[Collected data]
========================================================================

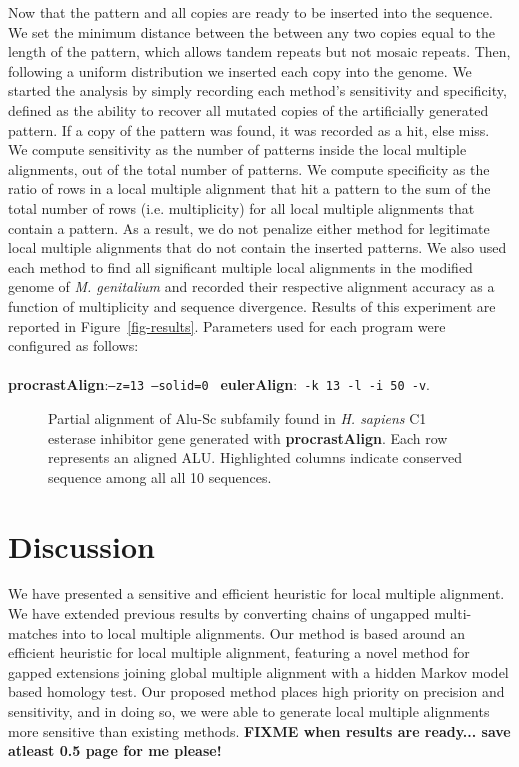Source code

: \documentclass{ws-procs975x65}
\begin{document}
Now that the pattern and all copies are ready to be inserted into the sequence. We set the minimum distance between the between any two copies equal to the length of the pattern, which allows tandem repeats but not mosaic repeats. Then, following a uniform distribution we inserted each copy into the genome.  We started the analysis by simply recording each method's sensitivity and specificity, defined as the ability to recover all mutated copies of the  artificially generated pattern. If a copy of the pattern was found, it was recorded as a hit, else miss. We compute sensitivity as the number of patterns inside the local multiple alignments, out of the total number of patterns.  We compute specificity as the ratio of rows in a local multiple alignment that hit a pattern to the sum of the total number of rows (i.e. multiplicity) for all local multiple alignments that contain a pattern.  As a result, we do not penalize either method for legitimate local multiple alignments that do not contain the inserted patterns. We also used each method to find all significant multiple local alignments in the modified genome of \emph{M. genitalium} and recorded their respective alignment accuracy as a function of multiplicity and sequence divergence. Results of this experiment are reported in Figure~\ref{fig-results}. Parameters used for each program were configured as follows: \\ \\ \textbf{procrastAlign}:\texttt{--z=13 --solid=0 } \textbf{eulerAlign}:\texttt{ -k 13 -l -i 50 -v}.


\begin{figure}[t]
\centering {}
\caption{Partial alignment of Alu-Sc subfamily found in \emph{H. sapiens} C1 esterase inhibitor gene generated with \textbf{procrastAlign}. Each row represents an aligned ALU. Highlighted columns indicate conserved sequence among all all 10 sequences.}
\label{fig-align}
\end{figure}

\section{Discussion}

We have presented a sensitive and efficient heuristic for local multiple alignment. We have extended previous results by converting chains of ungapped multi-matches into to local multiple alignments. Our method is based around an efficient heuristic for local multiple alignment, featuring a novel method for gapped extensions joining global multiple alignment with a hidden Markov model based homology test. Our proposed method places high priority on precision and sensitivity, and in doing so, we were able to generate local multiple alignments more sensitive than existing methods. \textbf{FIXME when results are ready... save atleast 0.5 page for me please!}
\end{document}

========================================================================

● Brief:
The entries above need to be repeated word for word, minus their pictures.

● Problem solution:
Source code

: \documentclass{ws-procs975x65}
\begin{document}
Now that the pattern and all copies are ready to be inserted into the sequence. We set the minimum distance between the between any two copies equal to the length of the pattern, which allows tandem repeats but not mosaic repeats. Then, following a uniform distribution we inserted each copy into the genome.  We started the analysis by simply recording each method's sensitivity and specificity, defined as the ability to recover all mutated copies of the  artificially generated pattern. If a copy of the pattern was found, it was recorded as a hit, else miss. We compute sensitivity as the number of patterns inside the local multiple alignments, out of the total number of patterns.  We compute specificity as the ratio of rows in a local multiple alignment that hit a pattern to the sum of the total number of rows (i.e. multiplicity) for all local multiple alignments that contain a pattern.  As a result, we do not penalize either method for legitimate local multiple alignments that do not contain the inserted patterns. We also used each method to find all significant multiple local alignments in the modified genome of \emph{M. genitalium} and recorded their respective alignment accuracy as a function of multiplicity and sequence divergence. Results of this experiment are reported in Figure~\ref{fig-results}. Parameters used for each program were configured as follows: \\ \\ \textbf{procrastAlign}:\texttt{--z=13 --solid=0 } \textbf{eulerAlign}:\texttt{ -k 13 -l -i 50 -v}.


\begin{figure}[t]
\centering {}
\caption{Partial alignment of Alu-Sc subfamily found in \emph{H. sapiens} C1 esterase inhibitor gene generated with \textbf{procrastAlign}. Each row represents an aligned ALU. Highlighted columns indicate conserved sequence among all all 10 sequences.}
\label{fig-align}
\end{figure}

\section{Discussion}

We have presented a sensitive and efficient heuristic for local multiple alignment. We have extended previous results by converting chains of ungapped multi-matches into to local multiple alignments. Our method is based around an efficient heuristic for local multiple alignment, featuring a novel method for gapped extensions joining global multiple alignment with a hidden Markov model based homology test. Our proposed method places high priority on precision and sensitivity, and in doing so, we were able to generate local multiple alignments more sensitive than existing methods. \textbf{FIXME when results are ready... save atleast 0.5 page for me please!}
\end{document}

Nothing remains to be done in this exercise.